The headline Amex Platinum offer can show up to 200,000 Membership Rewards points. The catch is timing: for new-to-Amex cardmembers, 100,000 points comes after annual fee payment and minimum spend, while the additional 100,000 points is tied to first spend in the 15th month.
| Item | Miles Equivalent | Value At 1.5c | Read |
|---|---|---|---|
| First 100,000 MR points | 50,000 miles | S$750 | Still S$994 short of the S$1,744 fee. |
| Normal earn on S$8,000 minimum spend | 5,000 miles | S$75 | Low because normal earn is weak. |
| Year-one miles value before perks | 55,000 miles | S$825 | Still needs roughly S$919 of real perk value to break even. |
| Second 100,000 MR points | 50,000 miles | S$750 | Economically a second-year retention feature, not pure year-one value. |
The card can be rational if you consume the membership, not if you optimize spend.
Amex Platinum is not mathematically hopeless. It is just the wrong instrument for ordinary card optimization. It can make sense if you put real, cash-like value on the benefits.
| Benefit Bucket | How To Count It | Discount Heavily If |
|---|---|---|
| Airport lounges | Value only trips you would otherwise pay for. | You rarely travel or already have lounge access. |
| Complimentary hotel night | Use the price you would actually pay, not the rack rate. | You would not have booked that stay. |
| Dining, wine, airline credits | Count cash-like credits net of minimum spend and friction. | They push you into incremental consumption. |
| 10Xcelerator partners | Can be attractive if your natural spend is at the listed partners. | You are changing behavior just to chase points. |
My decision rule
Apply only if you can identify at least S$1,000 of conservative, no-forced-spend perk value in year one, and you accept that the card itself is poor for normal spend. Otherwise, use 4 mpd cards up to their caps and a cashback fallback for the rest.

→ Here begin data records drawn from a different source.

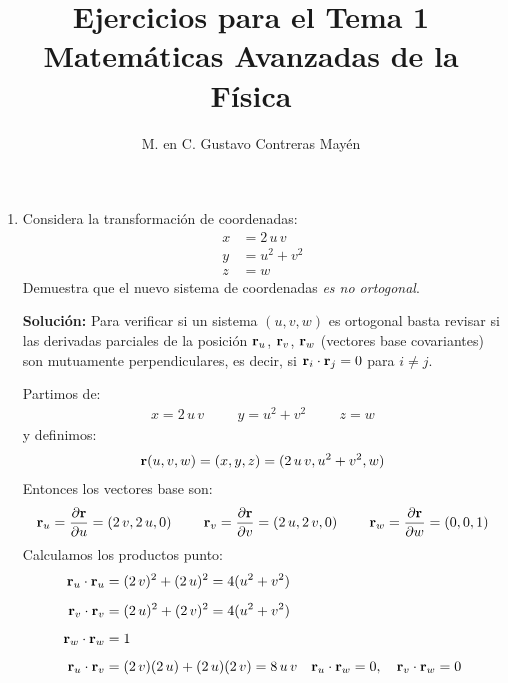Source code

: \documentclass[12pt]{article}
\title{Ejercicios para el Tema 1 \\ \large{Matemáticas Avanzadas de la Física}}
\author{M. en C. Gustavo Contreras Mayén}
\date{ }
\begin{document}
\vspace{-4cm}

\maketitle
\fontsize{14}{14}\selectfont

\begin{enumerate}
\item Considera la transformación de coordenadas:
\begin{align*}
x &= 2 \, u \, v \\[0.5em]
y &= u^{2} + v^{2} \\[0.5em]
z &= w
\end{align*}
Demuestra que el nuevo sistema de coordenadas \emph{es no ortogonal}.

\vspace{1cm}
\noindent
\textbf{Solución: } Para verificar si un sistema $(u, v, w)$ es ortogonal basta revisar si las derivadas parciales de la posición $\vb{r}_{u}$, $\vb{r}_{v}$, $\vb{r}_{w}$ (vectores base covariantes) son mutuamente perpendiculares, es decir, si $\vb{r}_i \cdot \vb{r}_j = 0$ para $i \neq j$.
\par
Partimos de:
\begin{align*}
x = 2 \, u \, v \hspace{1cm} y = u^{2} + v^{2} \hspace{1cm} z = w
\end{align*}
y definimos:
\begin{align*}
\vb{r}(u, v, w) = (x, y, z) = (2 \, u \, v, u^{2} + v^{2}, w)
\end{align*}
Entonces los vectores base son:
\begin{align*}
\vb{r}_{u} = \pdv{\vb{r}}{u} = \left( 2 \, v, 2 \, u, 0 \right) \hspace{0.75cm} \vb{r}_{v} = \pdv{\vb{r}}{v} = \left( 2 \, u, 2 \, v, 0 \right) \hspace{0.75cm} \vb{r}_{w} = \pdv{\vb{r}}{w} = \left( 0, 0, 1 \right)
\end{align*}
Calculamos los productos punto:
\begin{align*}
\vb{r}_{u} \cdot \vb{r}_{u} &= (2 \, v)^2 + (2 \, u)^2 = 4(u^2 + v^2) \\[0.5em]
\vb{r}_{v} \cdot \vb{r}_{v} &= (2 \, u)^2 + (2 \, v)^2 = 4(u^2 + v^2) \\[0.5em]
\vb{r}_{w} \cdot \vb{r}_{w} &= 1 \\[0.5em]
\vb{r}_{u} \cdot \vb{r}_{v} &= (2 \, v)(2 \, u) + (2 \, u)(2 \, v) = 8 \, u \, v \quad \vb{r}_{u} \cdot \vb{r}_{w} = 0, \quad \vb{r}_{v} \cdot \vb{r}_{w} = 0

\end{align*}
\end{enumerate}
\end{document}
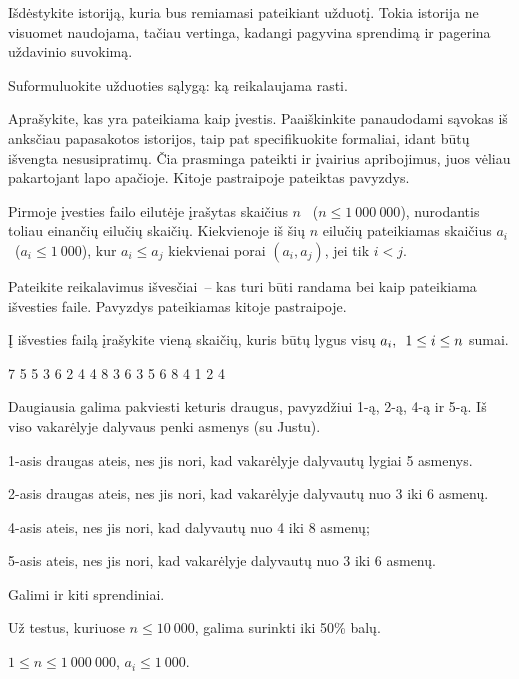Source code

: \documentclass{liostyle}
\newcommand{\maxN}{1\ 000\ 000}
\newcommand{\maxA}{1\ 000}
\begin{document}
Išdėstykite istoriją, kuria bus remiamasi pateikiant užduotį. Tokia
istorija ne visuomet naudojama, tačiau vertinga, kadangi pagyvina
sprendimą ir pagerina uždavinio suvokimą.

\Task
Suformuluokite užduoties sąlygą: ką reikalaujama rasti.

\Input
Aprašykite, kas yra pateikiama kaip įvestis. Paaiškinkite panaudodami
sąvokas iš anksčiau papasakotos istorijos, taip pat specifikuokite
formaliai, idant būtų išvengta nesusipratimų. Čia prasminga pateikti
ir įvairius apribojimus, juos vėliau pakartojant lapo apačioje. Kitoje
pastraipoje pateiktas pavyzdys.

Pirmoje įvesties failo eilutėje įrašytas skaičius $n$~%
($n\le\maxN$), nurodantis toliau einančių eilučių skaičių.
Kiekvienoje iš šių $n$ eilučių pateikiamas skaičius $a_i$~($a_i\le\maxA$),
kur $a_i\le a_j$ kiekvienai porai $(a_i, a_j)$, jei tik $i<j$.

\Output
Pateikite reikalavimus išvesčiai~-- kas turi būti randama bei kaip
pateikiama išvesties faile. Pavyzdys pateikiamas kitoje pastraipoje.

Į išvesties failą įrašykite vieną skaičių, kuris būtų lygus
visų $a_i,\enskip 1\le i\le n$ sumai.

\Examples
\example%
{
7
5 5
3 6
2 4
4 8
3 6
3 5
6 8
}%
{
4
1
2
4
}%
{
Daugiausia galima pakviesti keturis draugus,
pavyzdžiui 1-ą, 2-ą, 4-ą ir 5-ą. Iš
viso vakarėlyje dalyvaus penki asmenys (su
Justu).

1-asis draugas ateis, nes jis nori, kad
vakarėlyje dalyvautų lygiai 5 asmenys. 

2-asis draugas ateis, nes jis nori, kad
vakarėlyje dalyvautų nuo 3 iki 6 asmenų. 

4-asis ateis, nes jis nori, kad dalyvautų nuo
4 iki 8 asmenų;

5-asis ateis, nes jis nori, kad vakarėlyje
dalyvautų nuo 3 iki 6 asmenų.

Galimi ir kiti sprendiniai.
}

\Grading
Už testus, kuriuose $n \le 10\ 000$, galima surinkti iki 50\% balų.

\Constraints
$1\le n \le \maxN$,\enskip
$a_i\le\maxA$.
\end{document}
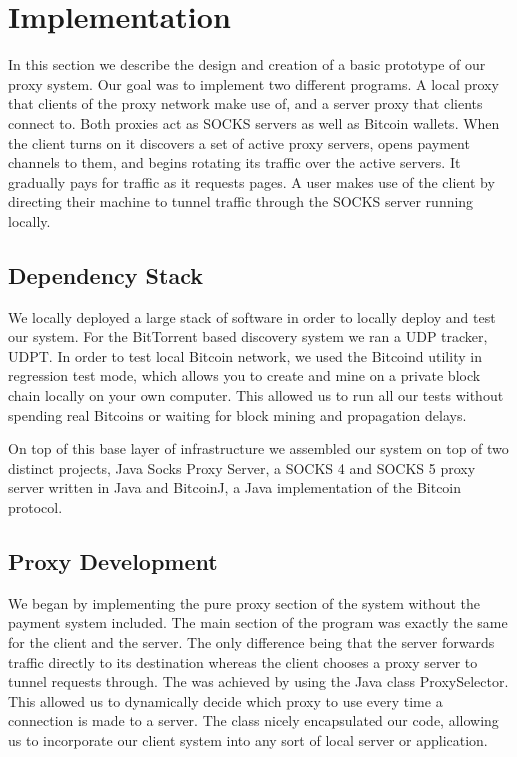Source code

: \section{Implementation}
\label{sec:eval}

In this section we describe the design and creation of a basic prototype of our proxy system. Our goal was to implement two different programs. A local proxy that clients of the proxy network make use of, and a server proxy that clients connect to. Both proxies act as SOCKS servers as well as Bitcoin wallets. When the client turns on it discovers a set of active proxy servers, opens payment channels to them, and begins rotating its traffic over the active servers. It gradually pays for traffic as it requests pages. A user makes use of the client by directing their machine to tunnel traffic through the SOCKS server running locally.

\subsection{Dependency Stack}
We locally deployed a large stack of software in order to locally deploy and test our system. For the BitTorrent based discovery system we ran a UDP tracker, UDPT. In order to test local Bitcoin network, we used the Bitcoind utility in regression test mode, which allows you to create and mine on a private block chain locally on your own computer. This allowed us to run all our tests without spending real Bitcoins or waiting for block mining and propagation delays. 

On top of this base layer of infrastructure we assembled our system on top of two distinct projects, Java Socks Proxy Server, a SOCKS 4 and SOCKS 5 proxy server written in Java and BitcoinJ, a Java implementation of the Bitcoin protocol.

\subsection{Proxy Development}
We began by implementing the pure proxy section of the system without the payment system included. The main section of the program was exactly the same for the client and the server. The only difference being that the server forwards traffic directly to its destination whereas the client chooses a proxy server to tunnel requests through. The was achieved by using the Java class ProxySelector. This allowed us to dynamically decide which proxy to use every time a connection is made to a server. The class nicely encapsulated our code, allowing us to incorporate our client system into any sort of local server or application.

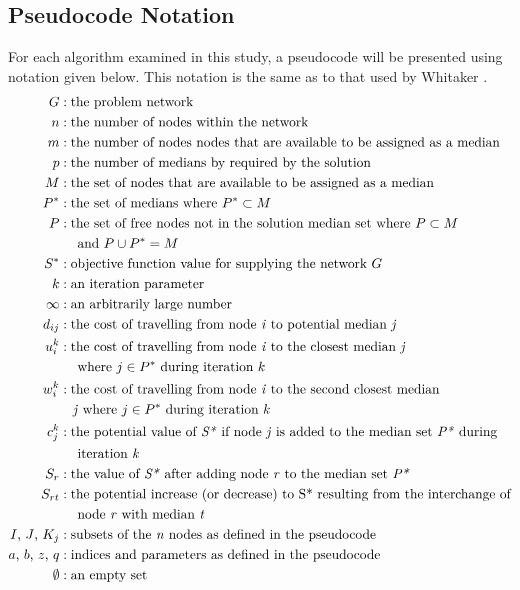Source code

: \documentclass[11pt]{article}
\begin{document}
	\subsection{Pseudocode Notation} \label{pseudocode.notation}
	For each algorithm examined in this study, a pseudocode will be presented using notation given below.  This notation is the same as to that used by Whitaker \cite{WHIT83}.
	\begin{align*}
	G &: \text{the problem network}\\
	n &: \text{the number of nodes within the network}\\
	m &: \text{the number of nodes nodes that are available to be assigned as a median}\\
	p &: \text{the number of medians by required by the solution}\\
	M &: \text{the set of nodes that are available to be assigned as a median}\\
	P^{*} &: \text{the set of medians where } P^{*} \subset M\\
	P &: \text{the set of free nodes not in the solution median set where } P \subset M\\
			& \quad \text{ and } P \cup P^{*} = M\\
	S^{*} &: \text{objective function value for supplying the network } G\\
	k &: \text{an iteration parameter}\\
	\infty &: \text{an arbitrarily large number}\\
	d_{ij} &: \text{the cost of travelling from node \emph{i} to potential median \emph{j}}\\
	u_{i}^{k} &: \text{the cost of travelling from node \emph{i} to the closest median \emph{j}}\\
			& \quad \text{ where } j \in P^{*} \text{ during iteration } k\\
	w_{i}^{k} &: \text{the cost of travelling from node \emph{i} to the second closest median}\\
			& \quad \text{\emph{j} where } j \in P^{*} \text{ during iteration } k\\
	c_{j}^{k} &: \text{the potential value of \emph{S*} if node \emph{j} is added to the median set \emph{P*} during}\\
			& \quad \text{ iteration \emph{k}}\\
	S_{r} &: \text{the value of \emph{S*} after adding node \emph{r} to the median set \emph{P*}}\\
	S_{rt} &: \text{the potential increase (or decrease) to S* resulting from the interchange of}\\
			& \quad \text{ node \emph{r} with median \emph{t}}\\
	I \text{, } J \text{, } K_{j} &: \text{subsets of the \emph{n} nodes as defined in the pseudocode}\\
	a \text{, } b \text{, } z \text{, } q &: \text{indices and parameters as defined in the pseudocode}\\
	\emptyset &: \text{an empty set}	
	\end{align*}
	
\end{document}
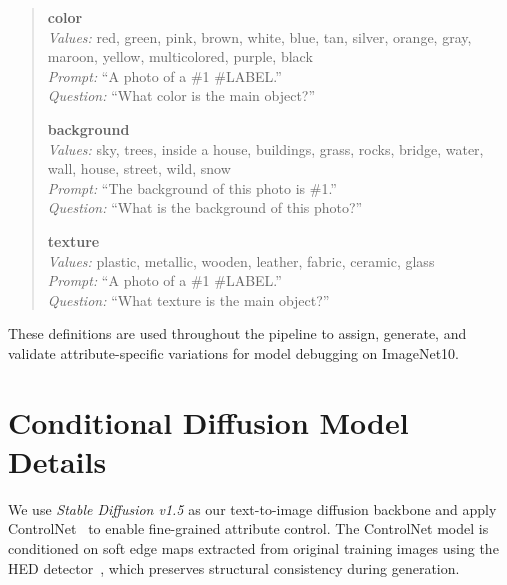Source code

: \documentclass[10pt]{article} %
\newcommand{\controlnet}{ControlNet\xspace}
\begin{document}
\begin{quote}
\textbf{color} \\
\hspace*{1em} \textit{Values:} red, green, pink, brown, white, blue, tan, silver, orange, gray, maroon, \hspace*{1em} yellow, multicolored, purple, black \\
\hspace*{1em} \textit{Prompt:} ``A photo of a \#1 \#LABEL.'' \\
\hspace*{1em} \textit{Question:} ``What color is the main object?''

\textbf{background} \\
\hspace*{1em} \textit{Values:} sky, trees, inside a house, buildings, grass, rocks, bridge, water, wall, \hspace*{1em} house, street, wild, snow \\
\hspace*{1em} \textit{Prompt:} ``The background of this photo is \#1.'' \\
\hspace*{1em} \textit{Question:} ``What is the background of this photo?''

\textbf{texture} \\
\hspace*{1em} \textit{Values:} plastic, metallic, wooden, leather, fabric, ceramic, glass \\
\hspace*{1em} \textit{Prompt:} ``A photo of a \#1 \#LABEL.'' \\
\hspace*{1em} \textit{Question:} ``What texture is the main object?''
\end{quote}

These definitions are used throughout the pipeline to assign, generate, and validate attribute-specific variations for model debugging on ImageNet10.

\section{Conditional Diffusion Model Details}
\label{appendix:cdm}

We use \textit{Stable Diffusion v1.5} as our text-to-image diffusion backbone and apply \controlnet~\citep{zhang2023adding} to enable fine-grained attribute control. The ControlNet model is conditioned on soft edge maps extracted from original training images using the HED detector~\citep{xie2015holistically}, which preserves structural consistency during generation. 
\end{document}

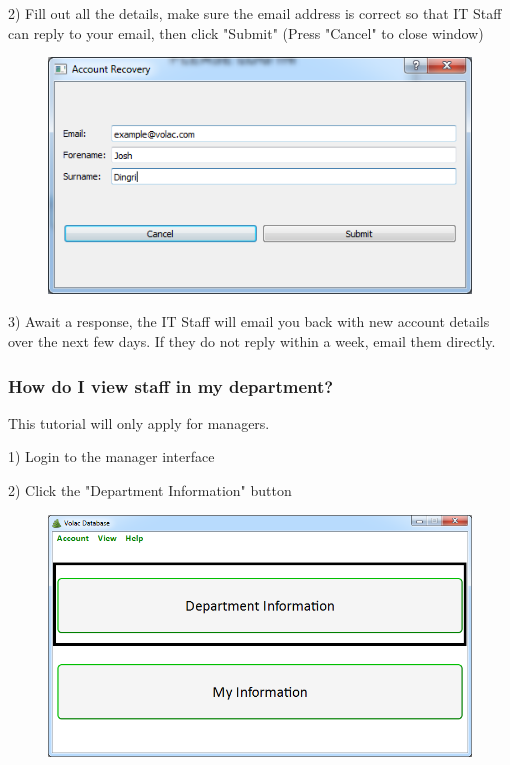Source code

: 2) Fill out all the details, make sure the email address is correct so that IT Staff can reply to your email, then click "Submit" (Press "Cancel" to close window)

\begin{figure}[H]
    \includegraphics[width=\textwidth]{./Manual/Images/forgot2.png}
\end{figure}

3) Await a response, the IT Staff will email you back with new account details over the next few days. If they do not reply within a week, email them directly.

\subsubsection{How do I view staff in my department?}\label{department}

This tutorial will only apply for managers.

1) Login to the manager interface

2) Click the "Department Information" button

\begin{figure}[H]
    \includegraphics[width=\textwidth]{./Manual/Images/department.png}
\end{figure}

Do not use Amex Platinum as a credit-card optimization card.
Use it, if at all, as a paid lifestyle membership. The mathematical card stack for Singapore is different: fill monthly 4 mpd caps first, use UOB One only when your spending pattern fits the tiers, and keep a simple uncapped cashback card as the residue bucket.
Figures were checked against public product pages and terms available on 15 May 2026. Card terms, caps, promotions, and transfer ratios can change.
- American Express Singapore: The Platinum Card
- American Express Singapore: Membership Rewards airline transfer changes
- HSBC Singapore: HSBC Revolution Credit Card
- DBS Singapore: DBS Woman's Card and DBS Woman's World Card
- Citibank Singapore: Citi Rewards Card
- Citibank Singapore: points transfer rates
- UOB Singapore: Preferred Visa terms
- UOB Singapore: UOB One Credit Card
This is personal analysis and decision support only. It is not financial, tax, legal, or investment advice.